» GIVEN DATA
◆ ◆ ◆ ◆

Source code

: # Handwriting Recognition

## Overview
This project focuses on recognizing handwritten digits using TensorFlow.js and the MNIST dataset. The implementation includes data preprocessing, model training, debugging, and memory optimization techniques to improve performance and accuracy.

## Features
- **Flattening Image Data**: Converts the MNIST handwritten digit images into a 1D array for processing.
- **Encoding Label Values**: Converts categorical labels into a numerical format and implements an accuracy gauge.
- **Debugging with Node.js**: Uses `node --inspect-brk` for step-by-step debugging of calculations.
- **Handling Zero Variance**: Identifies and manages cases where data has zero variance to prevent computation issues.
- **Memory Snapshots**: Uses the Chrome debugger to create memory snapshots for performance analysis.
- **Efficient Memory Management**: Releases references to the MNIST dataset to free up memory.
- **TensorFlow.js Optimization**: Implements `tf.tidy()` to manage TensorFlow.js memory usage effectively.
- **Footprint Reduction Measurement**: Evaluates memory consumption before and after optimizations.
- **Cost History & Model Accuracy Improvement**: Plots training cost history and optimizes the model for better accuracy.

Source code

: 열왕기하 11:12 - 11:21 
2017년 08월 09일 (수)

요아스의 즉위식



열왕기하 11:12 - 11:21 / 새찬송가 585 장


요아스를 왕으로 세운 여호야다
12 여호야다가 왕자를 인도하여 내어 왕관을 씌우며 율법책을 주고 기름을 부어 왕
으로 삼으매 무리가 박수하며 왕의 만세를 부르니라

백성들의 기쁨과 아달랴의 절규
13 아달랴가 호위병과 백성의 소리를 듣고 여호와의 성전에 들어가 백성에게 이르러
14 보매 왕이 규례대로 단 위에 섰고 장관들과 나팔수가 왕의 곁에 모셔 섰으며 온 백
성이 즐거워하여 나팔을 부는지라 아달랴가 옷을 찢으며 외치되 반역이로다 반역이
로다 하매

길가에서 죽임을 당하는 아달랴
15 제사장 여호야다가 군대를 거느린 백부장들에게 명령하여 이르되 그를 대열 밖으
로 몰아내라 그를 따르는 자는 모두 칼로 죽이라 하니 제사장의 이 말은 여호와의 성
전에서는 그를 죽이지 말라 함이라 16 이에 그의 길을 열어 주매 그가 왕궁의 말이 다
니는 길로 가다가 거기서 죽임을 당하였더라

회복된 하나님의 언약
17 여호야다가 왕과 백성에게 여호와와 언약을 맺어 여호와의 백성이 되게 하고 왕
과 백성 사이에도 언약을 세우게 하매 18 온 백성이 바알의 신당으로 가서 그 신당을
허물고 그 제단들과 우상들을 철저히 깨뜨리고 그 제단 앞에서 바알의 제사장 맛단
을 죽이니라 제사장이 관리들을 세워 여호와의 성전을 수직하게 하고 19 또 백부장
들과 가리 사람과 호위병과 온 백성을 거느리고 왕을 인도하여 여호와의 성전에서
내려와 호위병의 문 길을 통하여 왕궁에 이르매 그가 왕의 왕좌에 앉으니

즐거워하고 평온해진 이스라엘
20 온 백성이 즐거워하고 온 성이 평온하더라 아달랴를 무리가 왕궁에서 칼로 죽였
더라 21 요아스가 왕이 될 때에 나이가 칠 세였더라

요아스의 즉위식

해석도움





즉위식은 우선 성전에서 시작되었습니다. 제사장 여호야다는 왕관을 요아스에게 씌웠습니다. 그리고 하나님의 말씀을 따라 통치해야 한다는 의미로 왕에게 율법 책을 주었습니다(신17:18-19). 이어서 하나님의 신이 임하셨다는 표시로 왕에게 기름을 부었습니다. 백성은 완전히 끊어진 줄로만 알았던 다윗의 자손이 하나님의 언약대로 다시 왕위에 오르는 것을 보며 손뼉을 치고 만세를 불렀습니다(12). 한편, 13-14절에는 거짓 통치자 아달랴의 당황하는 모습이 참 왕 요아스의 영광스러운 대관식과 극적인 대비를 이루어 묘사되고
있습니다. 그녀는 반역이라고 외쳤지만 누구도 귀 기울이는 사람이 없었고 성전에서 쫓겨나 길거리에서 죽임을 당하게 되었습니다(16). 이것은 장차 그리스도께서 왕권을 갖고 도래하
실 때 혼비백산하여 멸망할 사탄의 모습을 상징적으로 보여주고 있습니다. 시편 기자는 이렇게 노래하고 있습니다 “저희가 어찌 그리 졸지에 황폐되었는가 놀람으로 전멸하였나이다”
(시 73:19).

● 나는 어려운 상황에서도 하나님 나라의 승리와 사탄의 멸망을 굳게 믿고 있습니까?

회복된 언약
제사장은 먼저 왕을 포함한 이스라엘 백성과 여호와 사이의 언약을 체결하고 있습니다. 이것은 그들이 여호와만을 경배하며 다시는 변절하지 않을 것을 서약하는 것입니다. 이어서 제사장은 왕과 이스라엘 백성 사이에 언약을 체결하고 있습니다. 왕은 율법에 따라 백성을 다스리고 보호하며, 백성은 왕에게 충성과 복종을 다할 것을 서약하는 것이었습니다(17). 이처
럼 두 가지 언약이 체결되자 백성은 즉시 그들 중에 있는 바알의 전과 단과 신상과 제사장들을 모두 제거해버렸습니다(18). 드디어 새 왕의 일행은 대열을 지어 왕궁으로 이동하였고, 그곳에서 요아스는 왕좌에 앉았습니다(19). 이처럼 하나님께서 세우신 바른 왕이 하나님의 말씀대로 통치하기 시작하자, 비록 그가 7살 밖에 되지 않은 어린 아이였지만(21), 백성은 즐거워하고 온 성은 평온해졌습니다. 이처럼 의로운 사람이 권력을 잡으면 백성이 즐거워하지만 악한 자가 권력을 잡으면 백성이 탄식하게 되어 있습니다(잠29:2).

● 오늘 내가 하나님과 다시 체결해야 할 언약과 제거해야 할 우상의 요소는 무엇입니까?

◆ ◆ ◆ ◆

» YOUR TASK
Each line above is to be copied exactly as written.

» RESULT OF THE EXERCISE
Source code

: # Handwriting Recognition

## Overview
This project focuses on recognizing handwritten digits using TensorFlow.js and the MNIST dataset. The implementation includes data preprocessing, model training, debugging, and memory optimization techniques to improve performance and accuracy.

## Features
- **Flattening Image Data**: Converts the MNIST handwritten digit images into a 1D array for processing.
- **Encoding Label Values**: Converts categorical labels into a numerical format and implements an accuracy gauge.
- **Debugging with Node.js**: Uses `node --inspect-brk` for step-by-step debugging of calculations.
- **Handling Zero Variance**: Identifies and manages cases where data has zero variance to prevent computation issues.
- **Memory Snapshots**: Uses the Chrome debugger to create memory snapshots for performance analysis.
- **Efficient Memory Management**: Releases references to the MNIST dataset to free up memory.
- **TensorFlow.js Optimization**: Implements `tf.tidy()` to manage TensorFlow.js memory usage effectively.
- **Footprint Reduction Measurement**: Evaluates memory consumption before and after optimizations.
- **Cost History & Model Accuracy Improvement**: Plots training cost history and optimizes the model for better accuracy.

Source code

: 열왕기하 11:12 - 11:21 
2017년 08월 09일 (수)

요아스의 즉위식



열왕기하 11:12 - 11:21 / 새찬송가 585 장


요아스를 왕으로 세운 여호야다
12 여호야다가 왕자를 인도하여 내어 왕관을 씌우며 율법책을 주고 기름을 부어 왕
으로 삼으매 무리가 박수하며 왕의 만세를 부르니라

백성들의 기쁨과 아달랴의 절규
13 아달랴가 호위병과 백성의 소리를 듣고 여호와의 성전에 들어가 백성에게 이르러
14 보매 왕이 규례대로 단 위에 섰고 장관들과 나팔수가 왕의 곁에 모셔 섰으며 온 백
성이 즐거워하여 나팔을 부는지라 아달랴가 옷을 찢으며 외치되 반역이로다 반역이
로다 하매

길가에서 죽임을 당하는 아달랴
15 제사장 여호야다가 군대를 거느린 백부장들에게 명령하여 이르되 그를 대열 밖으
로 몰아내라 그를 따르는 자는 모두 칼로 죽이라 하니 제사장의 이 말은 여호와의 성
전에서는 그를 죽이지 말라 함이라 16 이에 그의 길을 열어 주매 그가 왕궁의 말이 다
니는 길로 가다가 거기서 죽임을 당하였더라

회복된 하나님의 언약
17 여호야다가 왕과 백성에게 여호와와 언약을 맺어 여호와의 백성이 되게 하고 왕
과 백성 사이에도 언약을 세우게 하매 18 온 백성이 바알의 신당으로 가서 그 신당을
허물고 그 제단들과 우상들을 철저히 깨뜨리고 그 제단 앞에서 바알의 제사장 맛단
을 죽이니라 제사장이 관리들을 세워 여호와의 성전을 수직하게 하고 19 또 백부장
들과 가리 사람과 호위병과 온 백성을 거느리고 왕을 인도하여 여호와의 성전에서
내려와 호위병의 문 길을 통하여 왕궁에 이르매 그가 왕의 왕좌에 앉으니

즐거워하고 평온해진 이스라엘
20 온 백성이 즐거워하고 온 성이 평온하더라 아달랴를 무리가 왕궁에서 칼로 죽였
더라 21 요아스가 왕이 될 때에 나이가 칠 세였더라

요아스의 즉위식

해석도움





즉위식은 우선 성전에서 시작되었습니다. 제사장 여호야다는 왕관을 요아스에게 씌웠습니다. 그리고 하나님의 말씀을 따라 통치해야 한다는 의미로 왕에게 율법 책을 주었습니다(신17:18-19). 이어서 하나님의 신이 임하셨다는 표시로 왕에게 기름을 부었습니다. 백성은 완전히 끊어진 줄로만 알았던 다윗의 자손이 하나님의 언약대로 다시 왕위에 오르는 것을 보며 손뼉을 치고 만세를 불렀습니다(12). 한편, 13-14절에는 거짓 통치자 아달랴의 당황하는 모습이 참 왕 요아스의 영광스러운 대관식과 극적인 대비를 이루어 묘사되고
있습니다. 그녀는 반역이라고 외쳤지만 누구도 귀 기울이는 사람이 없었고 성전에서 쫓겨나 길거리에서 죽임을 당하게 되었습니다(16). 이것은 장차 그리스도께서 왕권을 갖고 도래하
실 때 혼비백산하여 멸망할 사탄의 모습을 상징적으로 보여주고 있습니다. 시편 기자는 이렇게 노래하고 있습니다 “저희가 어찌 그리 졸지에 황폐되었는가 놀람으로 전멸하였나이다”
(시 73:19).

● 나는 어려운 상황에서도 하나님 나라의 승리와 사탄의 멸망을 굳게 믿고 있습니까?

회복된 언약
제사장은 먼저 왕을 포함한 이스라엘 백성과 여호와 사이의 언약을 체결하고 있습니다. 이것은 그들이 여호와만을 경배하며 다시는 변절하지 않을 것을 서약하는 것입니다. 이어서 제사장은 왕과 이스라엘 백성 사이에 언약을 체결하고 있습니다. 왕은 율법에 따라 백성을 다스리고 보호하며, 백성은 왕에게 충성과 복종을 다할 것을 서약하는 것이었습니다(17). 이처
럼 두 가지 언약이 체결되자 백성은 즉시 그들 중에 있는 바알의 전과 단과 신상과 제사장들을 모두 제거해버렸습니다(18). 드디어 새 왕의 일행은 대열을 지어 왕궁으로 이동하였고, 그곳에서 요아스는 왕좌에 앉았습니다(19). 이처럼 하나님께서 세우신 바른 왕이 하나님의 말씀대로 통치하기 시작하자, 비록 그가 7살 밖에 되지 않은 어린 아이였지만(21), 백성은 즐거워하고 온 성은 평온해졌습니다. 이처럼 의로운 사람이 권력을 잡으면 백성이 즐거워하지만 악한 자가 권력을 잡으면 백성이 탄식하게 되어 있습니다(잠29:2).

● 오늘 내가 하나님과 다시 체결해야 할 언약과 제거해야 할 우상의 요소는 무엇입니까?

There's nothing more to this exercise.